Nifty 50 may breach current all-time highs and hit 17,200 points in the coming months, while, Bank Nifty may reach 37,700 points.
Nifty 50 may breach current all-time highs and hit 17,200 points in the coming months, according to domestic brokerage and research firm ICICI Direct. Meanwhile, Bank Nifty may reach 37,700 points, the brokerage firm said, adding that there has been a healthy base formation on the banking index. However, temporary breathers have not been ruled out. “Temporary breather after ~8% rally over past four weeks would present incremental buying opportunity to build a quality portfolio from a medium-term perspective,” ICICI Direct said in a report. Nifty reached an all-time high of 16,712 earlier this week.

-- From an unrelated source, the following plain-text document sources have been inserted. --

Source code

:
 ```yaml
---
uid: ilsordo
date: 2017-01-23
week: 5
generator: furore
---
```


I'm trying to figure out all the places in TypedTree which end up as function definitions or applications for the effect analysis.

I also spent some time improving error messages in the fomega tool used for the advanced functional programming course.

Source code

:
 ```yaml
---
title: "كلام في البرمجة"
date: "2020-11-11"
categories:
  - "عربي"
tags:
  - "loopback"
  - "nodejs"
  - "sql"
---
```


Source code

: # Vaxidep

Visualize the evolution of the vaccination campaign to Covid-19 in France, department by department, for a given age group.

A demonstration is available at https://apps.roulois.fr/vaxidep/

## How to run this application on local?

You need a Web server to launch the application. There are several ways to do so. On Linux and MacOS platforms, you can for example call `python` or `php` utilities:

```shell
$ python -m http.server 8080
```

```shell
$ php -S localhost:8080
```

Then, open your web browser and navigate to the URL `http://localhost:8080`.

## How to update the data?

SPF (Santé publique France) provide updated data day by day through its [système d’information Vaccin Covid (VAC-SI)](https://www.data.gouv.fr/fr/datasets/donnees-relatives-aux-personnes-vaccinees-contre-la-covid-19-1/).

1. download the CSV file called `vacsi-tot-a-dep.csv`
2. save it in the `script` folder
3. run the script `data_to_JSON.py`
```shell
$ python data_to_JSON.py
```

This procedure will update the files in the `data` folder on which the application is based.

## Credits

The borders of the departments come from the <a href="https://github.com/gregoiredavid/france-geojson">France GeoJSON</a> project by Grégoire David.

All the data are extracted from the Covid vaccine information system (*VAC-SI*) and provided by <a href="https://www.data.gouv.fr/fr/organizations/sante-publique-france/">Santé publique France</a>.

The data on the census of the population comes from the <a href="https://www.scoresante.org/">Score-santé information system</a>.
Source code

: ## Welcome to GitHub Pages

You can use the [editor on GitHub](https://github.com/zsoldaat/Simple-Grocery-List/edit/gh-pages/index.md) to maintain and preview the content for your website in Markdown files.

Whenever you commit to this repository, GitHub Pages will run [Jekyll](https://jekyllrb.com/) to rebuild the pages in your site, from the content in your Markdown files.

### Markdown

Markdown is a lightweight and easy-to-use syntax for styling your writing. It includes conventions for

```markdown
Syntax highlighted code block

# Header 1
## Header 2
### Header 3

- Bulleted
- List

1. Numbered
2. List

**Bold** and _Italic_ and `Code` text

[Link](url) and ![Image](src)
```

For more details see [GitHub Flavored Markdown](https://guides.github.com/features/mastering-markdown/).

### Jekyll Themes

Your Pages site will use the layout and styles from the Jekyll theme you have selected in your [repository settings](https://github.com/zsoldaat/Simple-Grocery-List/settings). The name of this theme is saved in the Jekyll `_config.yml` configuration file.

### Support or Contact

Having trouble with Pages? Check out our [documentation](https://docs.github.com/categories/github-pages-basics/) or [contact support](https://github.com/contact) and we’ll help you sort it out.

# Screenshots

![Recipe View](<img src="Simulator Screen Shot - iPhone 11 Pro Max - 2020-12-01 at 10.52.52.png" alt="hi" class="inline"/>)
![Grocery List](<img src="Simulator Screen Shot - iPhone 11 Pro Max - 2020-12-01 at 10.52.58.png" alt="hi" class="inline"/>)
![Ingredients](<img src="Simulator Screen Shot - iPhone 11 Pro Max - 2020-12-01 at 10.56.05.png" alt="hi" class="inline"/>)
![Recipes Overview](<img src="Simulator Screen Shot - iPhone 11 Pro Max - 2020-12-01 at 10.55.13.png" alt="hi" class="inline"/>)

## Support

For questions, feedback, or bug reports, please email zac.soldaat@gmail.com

Buy any dip, Nifty may scale 17,200
“The formation of higher peak and trough signifies the continuance of positive bias,” analysts at ICICI Direct said. The firm believes Nifty 50 could move towards 17,000-17,200 in the coming months as it is the price parity of the past two rallies seen during this year. Since January 2021, Nifty has seen 1,800-points rally twice. In the current scenario, Nifty would complete 1,800 points at 17,200 projected from June low of 15,450. To attain the said levels, a buy on dip strategy has been advised.
On the downside, ICICI Direct does not expect the index to drop below 15,900, which is the earlier breakout area. 50 days EMA is also placed at 15,900.
The banking index has remained range-bound for quite a while now, thus forming a base for the next leg of up move. “We expect the index after the recent healthy base formation to break out above the upper band of the range (36,300) and head towards 37,700 levels in the coming month as it is the confluence of the measuring implication of the recent range (36,300-34,800) and the previous all-time high of February 2021,” analysts said.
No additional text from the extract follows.